For an extreme example, suppose you sell half your position whenever the price doubles. After the first double, you've recouped your initial investment and have guaranteed that you won't lose any money regardless of what happens in the future. If your investment doubles again, you sell half of what's left - 1/4 of your original investment at 4x the price, so you have basically at least doubled your money no matter what the future price movement does. But as the price continues to double, you only earn one additional unit (an arithmetic progression) while the price increases geometrically. In other words, with a 2x you have locked in 1x (your original investment), with a 4x gain you have locked in 2x, with an 8x gain you have locked in 3x, with a 16x gain you have locked in 4x, etc. This is a very expensive strategy. For instance, if you used it on a stock like Apple which went up hundreds of times, you might have something like an 8x gain when you could have had 256x. This strategy might be good for something like cryptocurrency where the chance of a crash is very high, but you still need to tweak it based on the highest chance of hitting a sell point before a price reversal.

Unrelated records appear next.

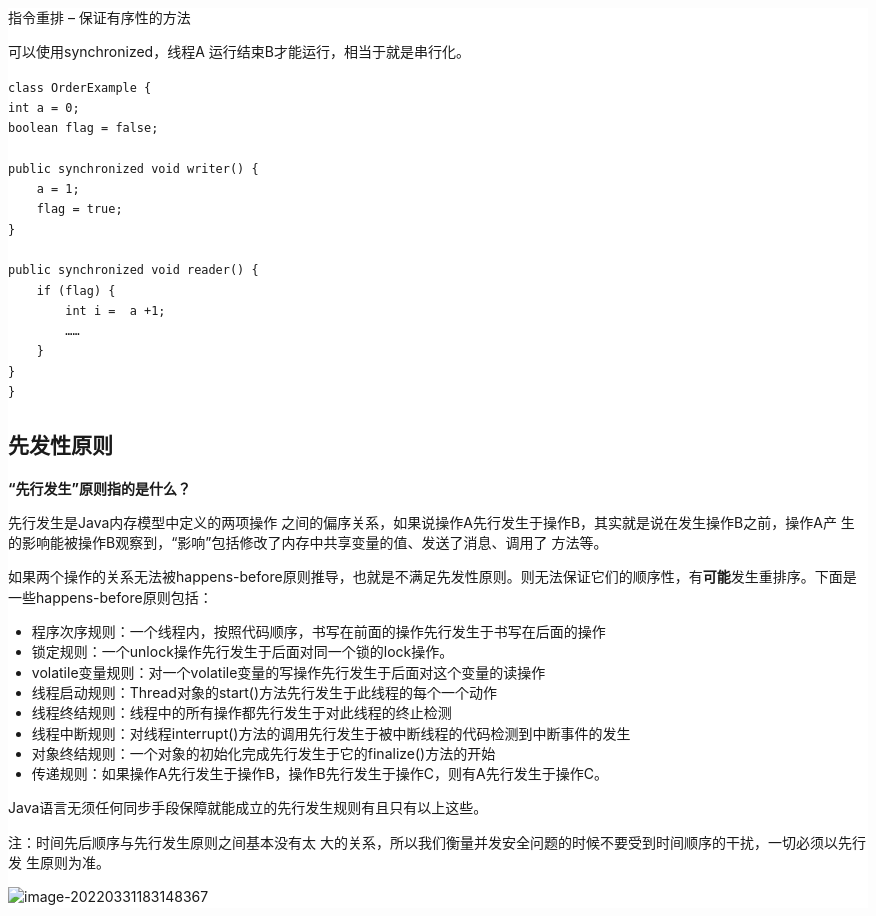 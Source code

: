 指令重排 – 保证有序性的方法

可以使用synchronized，线程A 运行结束B才能运行，相当于就是串行化。

```
class OrderExample {
int a = 0;
boolean flag = false;

public synchronized void writer() {
    a = 1;                   
    flag = true;           
}

public synchronized void reader() {
    if (flag) {                
        int i =  a +1;      
        ……
    }
}
}

```



 

## 先发性原则

**“先行发生”原则指的是什么？**

先行发生是Java内存模型中定义的两项操作 之间的偏序关系，如果说操作A先行发生于操作B，其实就是说在发生操作B之前，操作A产 生的影响能被操作B观察到，“影响”包括修改了内存中共享变量的值、发送了消息、调用了 方法等。



如果两个操作的关系无法被happens-before原则推导，也就是不满足先发性原则。则无法保证它们的顺序性，有**可能**发生重排序。下面是一些happens-before原则包括：

- 程序次序规则：一个线程内，按照代码顺序，书写在前面的操作先行发生于书写在后面的操作
- 锁定规则：一个unlock操作先行发生于后面对同一个锁的lock操作。
- volatile变量规则：对一个volatile变量的写操作先行发生于后面对这个变量的读操作
- 线程启动规则：Thread对象的start()方法先行发生于此线程的每个一个动作
- 线程终结规则：线程中的所有操作都先行发生于对此线程的终止检测
- 线程中断规则：对线程interrupt()方法的调用先行发生于被中断线程的代码检测到中断事件的发生
- 对象终结规则：一个对象的初始化完成先行发生于它的finalize()方法的开始
- 传递规则：如果操作A先行发生于操作B，操作B先行发生于操作C，则有A先行发生于操作C。

Java语言无须任何同步手段保障就能成立的先行发生规则有且只有以上这些。



注：时间先后顺序与先行发生原则之间基本没有太 大的关系，所以我们衡量并发安全问题的时候不要受到时间顺序的干扰，一切必须以先行发 生原则为准。

 ![image-20220331183148367](https://cdn.jsdelivr.net/gh/chen-boran/Picture_bed/img/image-20220331183148367.png)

You can run the numbers yourself based on your own situation. For instance, if you sell 10% every time the price increases 10%, you can calculate how much you have locked in if the price rises 10%, 20%, etc. Run the calculation with various percentages and see how much you would lock in if the price reaches each level, versus how much it would be worth at that point if you hadn't sold any. Make your best guess as to the likelihood at each step that the price will reach the next level. Now you can find an expected value for each percentage and determine which strategy has the highest total expected value for that likelihood.
Any strategy that has you selling some percentage of your holdings as the price goes up is going to cost you more in lost opportunity the more the price ultimately goes up. As such, I wouldn't recommend it for any investment which you expect to hold long term. For such an investment you want something like a market index or fund that you expect will keep going up in the long term. Such an investment you would only sell if you needed the money for something (such as retirement) or if your thesis on the investment changed (e.g. you felt it was no longer a good long term investment). If you want to gamble on things that might lose all or a lot of their value and never recover it, this strategy makes sense.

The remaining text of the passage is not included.